Once home, George re-entered college, this time at City College of Los Angeles and later at UCLA. Like most electrical engineers of that time, he worked on the space program, in his case specializing in the abort and escape mechanisms. He owned a copy of Wally Schirra’s book “Schirra’s Space” inscribed by astronaut Schirra himself, “to Dr. George Rahe, thanks for the return trip of Apollo 13! Wally Schirra”.

In 1954 George married Patricia Laubender. He always said, “God gave me a great gift when he gave me your mother.” Together they worked unbelievably hard until he had a Ph.D. and a full professorship at the Naval Postgraduate School in beautiful Monterey. He always said that he could not have accomplished these things without his wife. Dr. Rahe dedicated his life to education, first his own, then that of others.
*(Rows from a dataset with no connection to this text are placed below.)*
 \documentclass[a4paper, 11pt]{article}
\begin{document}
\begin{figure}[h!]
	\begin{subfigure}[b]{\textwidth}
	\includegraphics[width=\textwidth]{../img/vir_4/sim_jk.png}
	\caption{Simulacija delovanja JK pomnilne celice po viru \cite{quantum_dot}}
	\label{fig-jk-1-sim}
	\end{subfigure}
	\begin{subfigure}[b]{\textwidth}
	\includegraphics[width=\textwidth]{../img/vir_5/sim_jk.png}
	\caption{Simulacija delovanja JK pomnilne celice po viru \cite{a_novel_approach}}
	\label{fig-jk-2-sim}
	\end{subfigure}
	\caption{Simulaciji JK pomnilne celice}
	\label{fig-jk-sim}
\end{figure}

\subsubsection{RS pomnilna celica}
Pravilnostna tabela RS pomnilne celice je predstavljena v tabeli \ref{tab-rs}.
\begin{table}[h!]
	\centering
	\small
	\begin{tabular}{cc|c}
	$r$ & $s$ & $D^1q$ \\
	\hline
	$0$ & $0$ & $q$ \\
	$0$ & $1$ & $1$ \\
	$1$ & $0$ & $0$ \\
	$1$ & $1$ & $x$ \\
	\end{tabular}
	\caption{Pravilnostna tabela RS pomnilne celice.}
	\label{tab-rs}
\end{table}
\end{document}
In 1954 George developed type one diabetes. It was the dark ages, when diabetics owned one needle and sharpened it on a rock. Mean life expectancy was ten years. But Dad went on as if he would live forever, camping, hiking, sailing a sailboat, riding a motorcycle and raising four children.

Despite a crushing nicotine addiction, he quit smoking after thirty years, and lived the next forty years as a non-smoker. It would be ten years before the cravings ended for good.

In 1985 Dad cheated death for a third time, surviving a stroke caused by thrombocytopenia (plt 6,000) and a month in a coma. Rehab and a changed life followed. As usual, he did not let untoward circumstances get in his way. He retired and went back to college, 40 years after he had first started. He learned Spanish and took math classes. Mom and Dad traveled to Alaska, Australia and New Zealand. They lived the cattle rancher’s life at our ranch in Nebraska. They enjoyed grandchildren’s graduations and marriages. And after losing our precious Kathy in 1981 he helped start a scholarship program for aspiring nurses at SDSU.

In 2002, a man who had spent his entire adult life fighting the Soviet Union in the Cold War easily opened his heart to accept a Russian orphan as his grandson. That’s the kind of guy he was.

When asked shortly before his death if he would have preferred to have died at the time of his stroke, he emphatically said that he preferred to have lived the last 26 years as he did. “THIS” he said, referring to the wheelchair, “is just an inconvenience.” That’s also the kind of guy he was.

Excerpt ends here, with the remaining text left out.